* **PROBLEM STATEMENT**
In the records that follow, locate every line with "sealed" and extract it.

(Stored data entries)
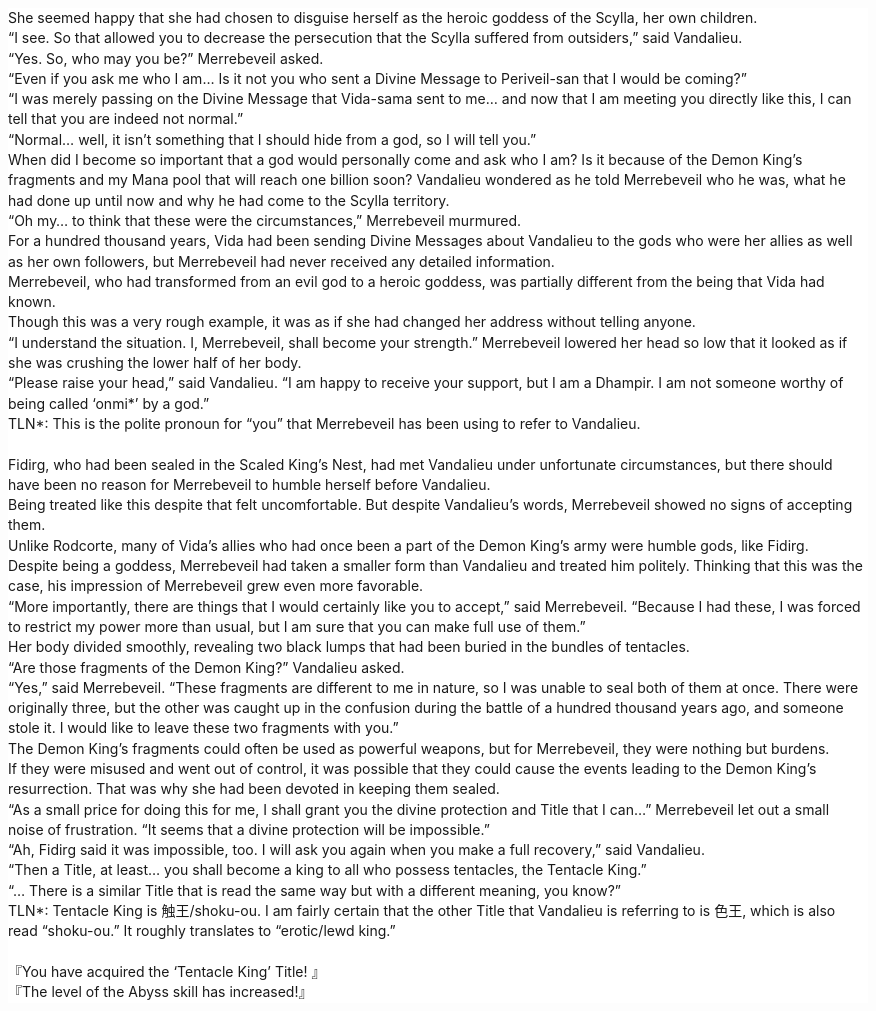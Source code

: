 She seemed happy that she had chosen to disguise herself as the heroic goddess of the Scylla, her own children.<br/>
“I see. So that allowed you to decrease the persecution that the Scylla suffered from outsiders,” said Vandalieu.<br/>
“Yes. So, who may you be?” Merrebeveil asked.<br/>
“Even if you ask me who I am… Is it not you who sent a Divine Message to Periveil-san that I would be coming?”<br/>
“I was merely passing on the Divine Message that Vida-sama sent to me… and now that I am meeting you directly like this, I can tell that you are indeed not normal.”<br/>
“Normal… well, it isn’t something that I should hide from a god, so I will tell you.”<br/>
When did I become so important that a god would personally come and ask who I am? Is it because of the Demon King’s fragments and my Mana pool that will reach one billion soon? Vandalieu wondered as he told Merrebeveil who he was, what he had done up until now and why he had come to the Scylla territory.<br/>
“Oh my… to think that these were the circumstances,” Merrebeveil murmured.<br/>
For a hundred thousand years, Vida had been sending Divine Messages about Vandalieu to the gods who were her allies as well as her own followers, but Merrebeveil had never received any detailed information.<br/>
Merrebeveil, who had transformed from an evil god to a heroic goddess, was partially different from the being that Vida had known.<br/>
Though this was a very rough example, it was as if she had changed her address without telling anyone.<br/>
“I understand the situation. I, Merrebeveil, shall become your strength.” Merrebeveil lowered her head so low that it looked as if she was crushing the lower half of her body.<br/>
“Please raise your head,” said Vandalieu. “I am happy to receive your support, but I am a Dhampir. I am not someone worthy of being called ‘onmi*’ by a god.”<br/>
TLN*: This is the polite pronoun for “you” that Merrebeveil has been using to refer to Vandalieu.<br/>
<br/>
Fidirg, who had been sealed in the Scaled King’s Nest, had met Vandalieu under unfortunate circumstances, but there should have been no reason for Merrebeveil to humble herself before Vandalieu.<br/>
Being treated like this despite that felt uncomfortable. But despite Vandalieu’s words, Merrebeveil showed no signs of accepting them.<br/>
Unlike Rodcorte, many of Vida’s allies who had once been a part of the Demon King’s army were humble gods, like Fidirg.<br/>
Despite being a goddess, Merrebeveil had taken a smaller form than Vandalieu and treated him politely. Thinking that this was the case, his impression of Merrebeveil grew even more favorable.<br/>
“More importantly, there are things that I would certainly like you to accept,” said Merrebeveil. “Because I had these, I was forced to restrict my power more than usual, but I am sure that you can make full use of them.”<br/>
Her body divided smoothly, revealing two black lumps that had been buried in the bundles of tentacles.<br/>
“Are those fragments of the Demon King?” Vandalieu asked.<br/>
“Yes,” said Merrebeveil. “These fragments are different to me in nature, so I was unable to seal both of them at once. There were originally three, but the other was caught up in the confusion during the battle of a hundred thousand years ago, and someone stole it. I would like to leave these two fragments with you.”<br/>
The Demon King’s fragments could often be used as powerful weapons, but for Merrebeveil, they were nothing but burdens.<br/>
If they were misused and went out of control, it was possible that they could cause the events leading to the Demon King’s resurrection. That was why she had been devoted in keeping them sealed.<br/>
“As a small price for doing this for me, I shall grant you the divine protection and Title that I can…” Merrebeveil let out a small noise of frustration. “It seems that a divine protection will be impossible.”<br/>
“Ah, Fidirg said it was impossible, too. I will ask you again when you make a full recovery,” said Vandalieu.<br/>
“Then a Title, at least… you shall become a king to all who possess tentacles, the Tentacle King.”<br/>
“… There is a similar Title that is read the same way but with a different meaning, you know?”<br/>
TLN*: Tentacle King is 触王/shoku-ou. I am fairly certain that the other Title that Vandalieu is referring to is 色王, which is also read “shoku-ou.” It roughly translates to “erotic/lewd king.”<br/>
<br/>
『You have acquired the ‘Tentacle King’ Title! 』<br/>
『The level of the Abyss skill has increased!』<br/>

* **SOLUTION TO THE EXERCISE**
Fidirg, who had been sealed in the Scaled King’s Nest, had met Vandalieu under unfortunate circumstances, but there should have been no reason for Merrebeveil to humble herself before Vandalieu.<br/>
If they were misused and went out of control, it was possible that they could cause the events leading to the Demon King’s resurrection. That was why she had been devoted in keeping them sealed.<br/>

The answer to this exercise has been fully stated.